Company law requires the Directors to prepare financial statements for each financial year. Under that law the Directors are required to prepare the Group financial statements in accordance with International Financial Reporting Standards (IFRSs) as adopted by the European Union and Article 4 of the IAS Regulation and have also chosen to prepare the parent Company financial statements under IFRSs as adopted by the EU. Under company law the Directors must not approve the accounts unless they are satisfied that they give a true and fair view of the state of affairs of the Company and of the profit or loss of the Company for that period. In preparing these financial statements, International Accounting Standard 1 requires that Directors:
* properly select and apply accounting policies;
* present information, including accounting policies, in a manner that provides relevant, reliable, comparable and understandable information; * provide additional disclosures when compliance with the specific requirements in IFRSs are insufficient to enable users to understand the impact of particular transactions, other events and conditions on the entity's financial position and financial performance; and * make an assessment of the Company's ability to continue as a going concern.
The Directors are responsible for keeping adequate accounting records that are sufficient to show and explain the Company's transactions and disclose with reasonable accuracy at any time the financial position of the Company and enable them to ensure that the financial statements comply with the Companies Act 2006. They are also responsible for safeguarding the assets of the Company and hence for taking reasonable steps for the prevention and detection of fraud and other irregularities.
The Directors are responsible for the maintenance and integrity of the corporate and financial information included on the Company's website. Legislation in the United Kingdom governing the preparation and dissemination of financial statements may differ from legislation in other jurisdictions.
We confirm that to the best of our knowledge:
* the financial statements, prepared in accordance with International
Financial Reporting Standards, give a true and fair view of the assets, liabilities, financial position and profit or loss of the Company and the undertakings included in the consolidation taken as a whole; and * the management report, which is incorporated into the Directors' Report, includes a fair review of the development and performance of the business and the position of the Company and the undertakings included in the consolidation taken as a whole, together with a description of the principal risks and uncertainties that they face.

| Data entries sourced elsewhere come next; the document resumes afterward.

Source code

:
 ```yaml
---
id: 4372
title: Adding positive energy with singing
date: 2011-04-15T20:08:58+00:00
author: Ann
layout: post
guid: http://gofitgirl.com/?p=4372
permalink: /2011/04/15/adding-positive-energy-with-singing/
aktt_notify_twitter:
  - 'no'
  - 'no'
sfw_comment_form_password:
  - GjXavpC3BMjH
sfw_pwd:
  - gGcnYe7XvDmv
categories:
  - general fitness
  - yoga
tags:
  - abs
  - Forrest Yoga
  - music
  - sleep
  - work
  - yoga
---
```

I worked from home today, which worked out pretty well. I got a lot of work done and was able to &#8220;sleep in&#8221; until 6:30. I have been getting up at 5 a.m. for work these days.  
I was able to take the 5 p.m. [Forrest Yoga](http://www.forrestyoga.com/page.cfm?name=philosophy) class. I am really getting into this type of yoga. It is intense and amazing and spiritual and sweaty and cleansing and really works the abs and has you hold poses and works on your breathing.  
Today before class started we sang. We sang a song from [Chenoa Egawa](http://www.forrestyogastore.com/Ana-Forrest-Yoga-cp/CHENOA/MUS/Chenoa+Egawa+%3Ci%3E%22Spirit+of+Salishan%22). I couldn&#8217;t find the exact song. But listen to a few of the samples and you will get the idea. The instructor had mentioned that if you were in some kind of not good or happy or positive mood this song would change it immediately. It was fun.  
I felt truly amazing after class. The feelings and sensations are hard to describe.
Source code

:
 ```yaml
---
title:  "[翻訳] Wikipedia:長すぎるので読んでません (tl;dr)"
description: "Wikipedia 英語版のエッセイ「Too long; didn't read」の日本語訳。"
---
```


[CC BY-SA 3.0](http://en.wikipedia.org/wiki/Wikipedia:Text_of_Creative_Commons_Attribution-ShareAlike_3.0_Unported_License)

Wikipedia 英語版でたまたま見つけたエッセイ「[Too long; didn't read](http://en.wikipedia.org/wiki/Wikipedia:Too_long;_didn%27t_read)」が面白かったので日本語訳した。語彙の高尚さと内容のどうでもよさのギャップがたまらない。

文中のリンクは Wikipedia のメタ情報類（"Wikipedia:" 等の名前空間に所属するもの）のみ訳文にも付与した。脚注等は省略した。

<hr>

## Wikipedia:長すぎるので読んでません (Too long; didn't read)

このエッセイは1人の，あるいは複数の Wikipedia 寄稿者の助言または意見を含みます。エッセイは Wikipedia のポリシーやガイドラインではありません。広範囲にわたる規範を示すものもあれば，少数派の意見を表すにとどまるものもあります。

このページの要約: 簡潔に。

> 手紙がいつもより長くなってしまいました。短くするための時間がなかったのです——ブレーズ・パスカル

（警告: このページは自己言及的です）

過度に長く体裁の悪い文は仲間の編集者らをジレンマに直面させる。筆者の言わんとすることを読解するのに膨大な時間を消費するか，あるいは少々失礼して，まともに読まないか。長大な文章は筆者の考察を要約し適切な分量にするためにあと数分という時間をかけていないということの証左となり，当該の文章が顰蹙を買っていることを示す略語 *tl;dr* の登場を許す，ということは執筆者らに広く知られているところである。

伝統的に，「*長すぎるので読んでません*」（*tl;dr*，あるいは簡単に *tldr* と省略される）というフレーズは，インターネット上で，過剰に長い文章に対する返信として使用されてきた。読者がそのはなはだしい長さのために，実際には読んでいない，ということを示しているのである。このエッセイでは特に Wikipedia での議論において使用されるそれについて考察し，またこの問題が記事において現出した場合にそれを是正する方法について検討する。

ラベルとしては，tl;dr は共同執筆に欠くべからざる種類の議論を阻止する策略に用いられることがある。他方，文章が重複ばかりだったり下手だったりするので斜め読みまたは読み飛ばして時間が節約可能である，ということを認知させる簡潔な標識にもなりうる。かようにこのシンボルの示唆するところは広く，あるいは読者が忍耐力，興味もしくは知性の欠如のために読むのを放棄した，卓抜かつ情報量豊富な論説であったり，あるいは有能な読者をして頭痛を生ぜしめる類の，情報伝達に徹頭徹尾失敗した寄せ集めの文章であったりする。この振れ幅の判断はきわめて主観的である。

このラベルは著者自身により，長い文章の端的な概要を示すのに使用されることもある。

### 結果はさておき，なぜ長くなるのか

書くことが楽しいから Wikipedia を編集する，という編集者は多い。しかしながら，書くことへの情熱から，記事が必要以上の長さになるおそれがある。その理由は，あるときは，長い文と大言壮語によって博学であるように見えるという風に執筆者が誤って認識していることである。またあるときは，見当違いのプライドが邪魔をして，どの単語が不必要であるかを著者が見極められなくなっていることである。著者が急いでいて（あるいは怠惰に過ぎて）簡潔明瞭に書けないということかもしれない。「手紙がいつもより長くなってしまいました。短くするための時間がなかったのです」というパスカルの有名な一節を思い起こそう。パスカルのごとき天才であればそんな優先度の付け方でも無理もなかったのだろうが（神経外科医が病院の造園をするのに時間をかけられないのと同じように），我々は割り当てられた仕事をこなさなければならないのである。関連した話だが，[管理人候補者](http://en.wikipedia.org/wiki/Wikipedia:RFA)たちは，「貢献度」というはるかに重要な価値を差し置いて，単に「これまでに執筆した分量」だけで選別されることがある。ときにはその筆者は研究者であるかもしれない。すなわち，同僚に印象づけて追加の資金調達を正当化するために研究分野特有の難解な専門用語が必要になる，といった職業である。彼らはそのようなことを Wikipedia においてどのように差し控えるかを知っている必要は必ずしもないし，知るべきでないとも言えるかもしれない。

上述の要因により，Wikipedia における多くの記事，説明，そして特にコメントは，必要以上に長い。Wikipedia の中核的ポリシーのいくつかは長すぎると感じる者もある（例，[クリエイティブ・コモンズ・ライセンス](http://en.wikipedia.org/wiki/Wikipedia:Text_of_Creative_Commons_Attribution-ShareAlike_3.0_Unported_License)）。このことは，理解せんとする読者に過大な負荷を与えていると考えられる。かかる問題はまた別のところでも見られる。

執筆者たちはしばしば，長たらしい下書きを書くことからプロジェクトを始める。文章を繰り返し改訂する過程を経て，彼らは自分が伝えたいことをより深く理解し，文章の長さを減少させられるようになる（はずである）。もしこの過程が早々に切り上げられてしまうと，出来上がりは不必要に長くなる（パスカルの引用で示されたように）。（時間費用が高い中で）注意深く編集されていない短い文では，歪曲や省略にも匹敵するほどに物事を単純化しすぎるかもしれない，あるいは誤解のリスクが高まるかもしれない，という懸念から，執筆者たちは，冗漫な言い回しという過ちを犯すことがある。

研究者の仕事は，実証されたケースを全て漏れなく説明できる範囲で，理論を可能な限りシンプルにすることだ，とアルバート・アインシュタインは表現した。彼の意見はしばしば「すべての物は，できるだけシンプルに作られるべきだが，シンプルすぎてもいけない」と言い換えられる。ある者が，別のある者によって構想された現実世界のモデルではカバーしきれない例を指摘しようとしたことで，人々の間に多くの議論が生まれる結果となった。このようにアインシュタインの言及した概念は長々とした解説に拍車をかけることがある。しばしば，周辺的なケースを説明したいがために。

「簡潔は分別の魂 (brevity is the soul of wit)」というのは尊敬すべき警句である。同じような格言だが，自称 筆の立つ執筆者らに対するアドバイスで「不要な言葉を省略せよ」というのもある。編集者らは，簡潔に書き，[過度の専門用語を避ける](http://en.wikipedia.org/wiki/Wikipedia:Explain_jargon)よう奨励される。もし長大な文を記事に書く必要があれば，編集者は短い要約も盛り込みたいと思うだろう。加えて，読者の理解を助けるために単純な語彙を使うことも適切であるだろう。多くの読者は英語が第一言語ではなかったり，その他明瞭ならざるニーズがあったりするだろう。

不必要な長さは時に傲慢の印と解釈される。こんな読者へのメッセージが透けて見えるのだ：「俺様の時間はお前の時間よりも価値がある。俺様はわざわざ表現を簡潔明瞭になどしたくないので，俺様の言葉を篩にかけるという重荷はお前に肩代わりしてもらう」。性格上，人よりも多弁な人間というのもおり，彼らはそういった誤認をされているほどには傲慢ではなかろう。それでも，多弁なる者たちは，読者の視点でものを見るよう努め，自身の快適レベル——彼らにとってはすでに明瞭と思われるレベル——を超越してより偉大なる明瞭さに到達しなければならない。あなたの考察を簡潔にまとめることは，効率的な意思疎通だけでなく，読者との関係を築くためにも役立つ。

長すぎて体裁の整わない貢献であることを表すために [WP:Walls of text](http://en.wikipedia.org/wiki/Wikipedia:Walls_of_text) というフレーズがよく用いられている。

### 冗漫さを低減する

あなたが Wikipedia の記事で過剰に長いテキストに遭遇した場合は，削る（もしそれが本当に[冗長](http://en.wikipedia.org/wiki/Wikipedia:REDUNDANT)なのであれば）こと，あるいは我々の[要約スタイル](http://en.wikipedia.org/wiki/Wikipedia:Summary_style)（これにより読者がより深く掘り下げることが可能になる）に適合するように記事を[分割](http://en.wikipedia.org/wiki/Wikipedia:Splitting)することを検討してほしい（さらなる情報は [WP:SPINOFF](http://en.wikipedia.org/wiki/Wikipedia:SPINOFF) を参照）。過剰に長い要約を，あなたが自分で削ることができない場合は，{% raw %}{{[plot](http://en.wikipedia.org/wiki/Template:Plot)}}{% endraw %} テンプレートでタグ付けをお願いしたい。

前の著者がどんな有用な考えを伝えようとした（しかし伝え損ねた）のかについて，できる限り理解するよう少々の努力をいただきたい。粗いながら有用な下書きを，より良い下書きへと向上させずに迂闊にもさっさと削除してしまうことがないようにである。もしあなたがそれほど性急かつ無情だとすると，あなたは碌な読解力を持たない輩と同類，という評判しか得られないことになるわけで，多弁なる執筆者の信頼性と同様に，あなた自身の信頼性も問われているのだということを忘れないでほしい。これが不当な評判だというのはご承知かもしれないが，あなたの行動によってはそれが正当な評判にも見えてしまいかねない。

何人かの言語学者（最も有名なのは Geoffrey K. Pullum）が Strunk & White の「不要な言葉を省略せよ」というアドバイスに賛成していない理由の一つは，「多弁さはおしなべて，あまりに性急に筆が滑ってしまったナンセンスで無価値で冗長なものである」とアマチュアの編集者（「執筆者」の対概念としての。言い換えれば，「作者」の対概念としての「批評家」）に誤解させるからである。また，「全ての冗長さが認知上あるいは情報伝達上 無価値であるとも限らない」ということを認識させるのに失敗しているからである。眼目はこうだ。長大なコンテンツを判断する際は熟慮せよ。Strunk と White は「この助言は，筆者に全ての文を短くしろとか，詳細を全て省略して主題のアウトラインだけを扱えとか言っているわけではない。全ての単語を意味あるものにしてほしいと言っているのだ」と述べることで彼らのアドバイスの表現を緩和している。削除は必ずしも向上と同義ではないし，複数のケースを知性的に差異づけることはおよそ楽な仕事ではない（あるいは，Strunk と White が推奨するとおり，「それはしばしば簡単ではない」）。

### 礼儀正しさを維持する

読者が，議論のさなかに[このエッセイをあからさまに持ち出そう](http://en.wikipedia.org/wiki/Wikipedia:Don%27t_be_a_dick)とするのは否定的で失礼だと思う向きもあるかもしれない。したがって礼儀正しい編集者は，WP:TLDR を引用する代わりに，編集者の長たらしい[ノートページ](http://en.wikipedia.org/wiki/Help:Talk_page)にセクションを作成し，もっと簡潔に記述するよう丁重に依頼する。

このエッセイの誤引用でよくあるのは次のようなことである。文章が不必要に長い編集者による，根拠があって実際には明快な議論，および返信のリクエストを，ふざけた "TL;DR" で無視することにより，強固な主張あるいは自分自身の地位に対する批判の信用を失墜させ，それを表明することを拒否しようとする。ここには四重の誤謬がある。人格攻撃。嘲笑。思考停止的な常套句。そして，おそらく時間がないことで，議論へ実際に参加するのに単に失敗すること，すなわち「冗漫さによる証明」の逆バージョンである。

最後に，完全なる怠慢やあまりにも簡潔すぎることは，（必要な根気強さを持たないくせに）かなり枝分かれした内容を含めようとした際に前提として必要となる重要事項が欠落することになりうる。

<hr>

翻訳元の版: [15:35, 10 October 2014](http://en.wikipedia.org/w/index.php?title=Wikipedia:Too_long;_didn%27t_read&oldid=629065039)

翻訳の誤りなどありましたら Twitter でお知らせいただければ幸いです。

By order of the Board David Sleath Justin Read Chief Executive Group Finance Director 26 February 2013 26 February 2013
FORWARD LOOKING STATEMENTS
This Annual Report contains certain forward looking statements with respect to SEGRO's expectations and plans, strategy, management objectives, future developments and performance, costs, revenues and other trend information. These statements and forecasts involve risk and uncertainty because they relate to events and depend upon circumstances that may occur in the future. There are a number of factors which could cause actual results or developments to differ materially from those expressed or implied by these forward looking statements and forecasts. Certain statements have been made with reference to forecast process changes, economic conditions and the current regulatory environment. Any forward looking statements made by or on behalf of SEGRO speak only as of the date they are made. SEGRO does not undertake to update forward looking statements to reflect any changes in SEGRO's expectations with regard thereto or any changes in events, conditions or circumstances on which any such statement is based. Nothing in this Annual Report should be construed as a profit forecast. Past share performance cannot be relied on as a guide to future performance.